The UK Government has agreed to hundreds of new oil and gas licenses in the North Sea on the basis that the country needs to become more energy independent. The Government claims that Investment in the North Sea will continue to unlock new projects, protect jobs and reduce emissions. This stands in stark contrast to the Labour Party’s policy to end all off-shore drilling permits.
The Government has also stated that two new carbon capture usage and storage clusters would be set up in North East Scotland and the Humber regions.
The Government and the North Sea Transition Authority (NSTA) have announced a joint commitment to undertake future licensing rounds, which will continue to be subject to a climate compatibility test. By adopting a more flexible application process, licences could also be offered near to currently licensed areas to supposedly unlock vital reserves which can be brought online faster due to existing infrastructure and previous relevant assessments.

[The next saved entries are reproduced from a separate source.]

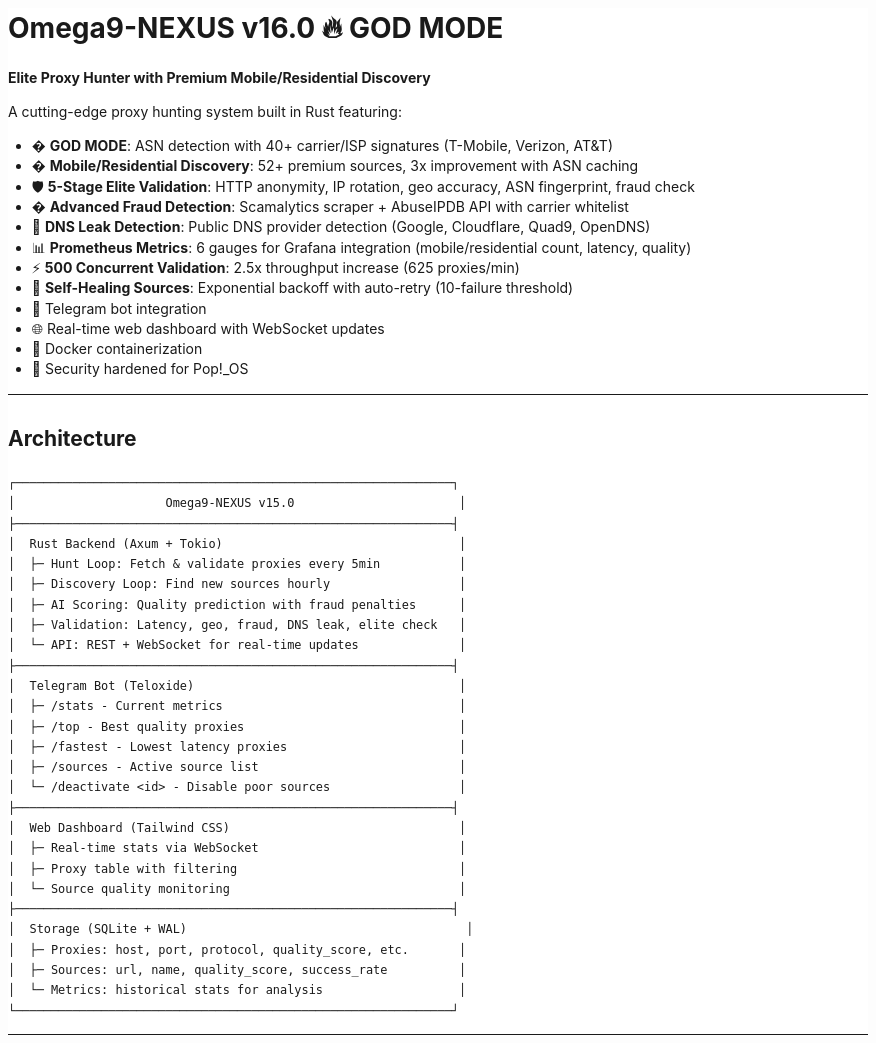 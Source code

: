 # Omega9-NEXUS v16.0 🔥 GOD MODE

**Elite Proxy Hunter with Premium Mobile/Residential Discovery**

A cutting-edge proxy hunting system built in Rust featuring:
- � **GOD MODE**: ASN detection with 40+ carrier/ISP signatures (T-Mobile, Verizon, AT&T)
- � **Mobile/Residential Discovery**: 52+ premium sources, 3x improvement with ASN caching
- 🛡️ **5-Stage Elite Validation**: HTTP anonymity, IP rotation, geo accuracy, ASN fingerprint, fraud check
- � **Advanced Fraud Detection**: Scamalytics scraper + AbuseIPDB API with carrier whitelist
- 🚫 **DNS Leak Detection**: Public DNS provider detection (Google, Cloudflare, Quad9, OpenDNS)
- 📊 **Prometheus Metrics**: 6 gauges for Grafana integration (mobile/residential count, latency, quality)
- ⚡ **500 Concurrent Validation**: 2.5x throughput increase (625 proxies/min)
- 🔄 **Self-Healing Sources**: Exponential backoff with auto-retry (10-failure threshold)
- 📱 Telegram bot integration
- 🌐 Real-time web dashboard with WebSocket updates
- 🐋 Docker containerization
- 🔐 Security hardened for Pop!_OS

---

## Architecture

```
┌─────────────────────────────────────────────────────────────┐
│                     Omega9-NEXUS v15.0                       │
├─────────────────────────────────────────────────────────────┤
│  Rust Backend (Axum + Tokio)                                 │
│  ├─ Hunt Loop: Fetch & validate proxies every 5min           │
│  ├─ Discovery Loop: Find new sources hourly                  │
│  ├─ AI Scoring: Quality prediction with fraud penalties      │
│  ├─ Validation: Latency, geo, fraud, DNS leak, elite check   │
│  └─ API: REST + WebSocket for real-time updates              │
├─────────────────────────────────────────────────────────────┤
│  Telegram Bot (Teloxide)                                     │
│  ├─ /stats - Current metrics                                 │
│  ├─ /top - Best quality proxies                              │
│  ├─ /fastest - Lowest latency proxies                        │
│  ├─ /sources - Active source list                            │
│  └─ /deactivate <id> - Disable poor sources                  │
├─────────────────────────────────────────────────────────────┤
│  Web Dashboard (Tailwind CSS)                                │
│  ├─ Real-time stats via WebSocket                            │
│  ├─ Proxy table with filtering                               │
│  └─ Source quality monitoring                                │
├─────────────────────────────────────────────────────────────┤
│  Storage (SQLite + WAL)                                       │
│  ├─ Proxies: host, port, protocol, quality_score, etc.       │
│  ├─ Sources: url, name, quality_score, success_rate          │
│  └─ Metrics: historical stats for analysis                   │
└─────────────────────────────────────────────────────────────┘
```

---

With the independent Climate Change Committee predicting around a quarter of the UK’s energy demand will still be met by oil and gas when the UK reaches net zero in 2050, the Government asserts that it is taking steps to slow the rapid decline in domestic production of oil and gas, which will secure our domestic energy supply and reduce reliance on hostile states. According to the Government, this will increase the UK’s energy security and reduce dependence on higher-emission imports, whilst protecting more than 200,000 jobs in a vital industry as we grow the UK economy.
As part of a visit to a critical energy infrastructure site in Aberdeenshire today, the Prime Minister will highlight the central role the region will play in strengthening the UK’s energy independence and meet the next generation of skilled apprentices key to driving this work forward.
The NSTA is currently running the 33rd offshore oil and gas licensing round. They expect the first of the new licences to be awarded in the autumn, with the round expected to award over 100 licences in total. The Government claims that future licences will be critical to providing energy security options, unlocking carbon capture usage and storage and hydrogen opportunities – building truly integrated offshore energy hubs that make the best use of the established infrastructure.
The North East Scotland and the Humber have also been announced as chosen locations for two new carbon capture usage and storage clusters. The Government today confirmed funding for projects Acorn and Viking, bringing the total number of Government-backed carbon capture projects to four.
Discussing the proposals in Scotland today, Rishi Sunak insisted that the schemes will create jobs, while also helping the UK on its transition to net zero. Suank said “We have all witnessed how Putin has manipulated and weaponised energy – disrupting supply and stalling growth in countries around the world. Now more than ever, it’s vital that we bolster our energy security and capitalise on that independence to deliver more affordable, clean energy to British homes and businesses”.
“Even when we’ve reached net zero in 2050, a quarter of our energy needs will come from oil and gas. But there are those who would rather that it come from hostile states than from the supplies we have here at home. We’re choosing to power up Britain from Britain and invest in crucial industries such as carbon capture and storage, rather than depend on more carbon intensive gas imports from overseas – which will support thousands of skilled jobs, unlock further opportunities for green technologies and grow the economy” Sunak continued.
Critics have pointed out that the Government’s policy goes against environmental aims such as net zero. With Scientists also warning that the world might soon increase beyond 1.5 degrees Celsius (a point in which it is believed that climate change will be irreversible), investment into fossil fuels is angering those who are calling for a commitment to sustainability.
While many scientists agree carbon capture has an important role to play in the global transition to net zero, there are also vocal critics of the technology, some of whom argue that the benefits of carbon capture have been overstated by fossil fuel producers using it as a smokescreen to continue polluting.
Moreover, critics have pointed out that the Government is exaggerating its dedication to carbon capture. Projects such as the one at Peterhead are yet to be brought forward. Rather, the Government’s support for the Scottish and Viking Clusters are simply a step in deployment. Moreover, while most people agree that carbon capture has a role to play in the transition to net zero, many still believe its importance can be overstated and say the technology is being used to justify the continued burning of fossil fuels. Crucially, Domien Vangenechten, Senior Policy Advisor at climate think tank E3G, said the role of carbon capture during the next decade is “pretty negligible”.
Just after Southern Europe and North Africa have experienced extreme heat and wildfires, the Government’s investment in North Sea oil and gas understandably appears disappointing to many. Moreover, doubts over both the Government’s commitment to carbon capture, and its real-term benefits, call into question the UK’s commitment to international environmental aims such as net zero.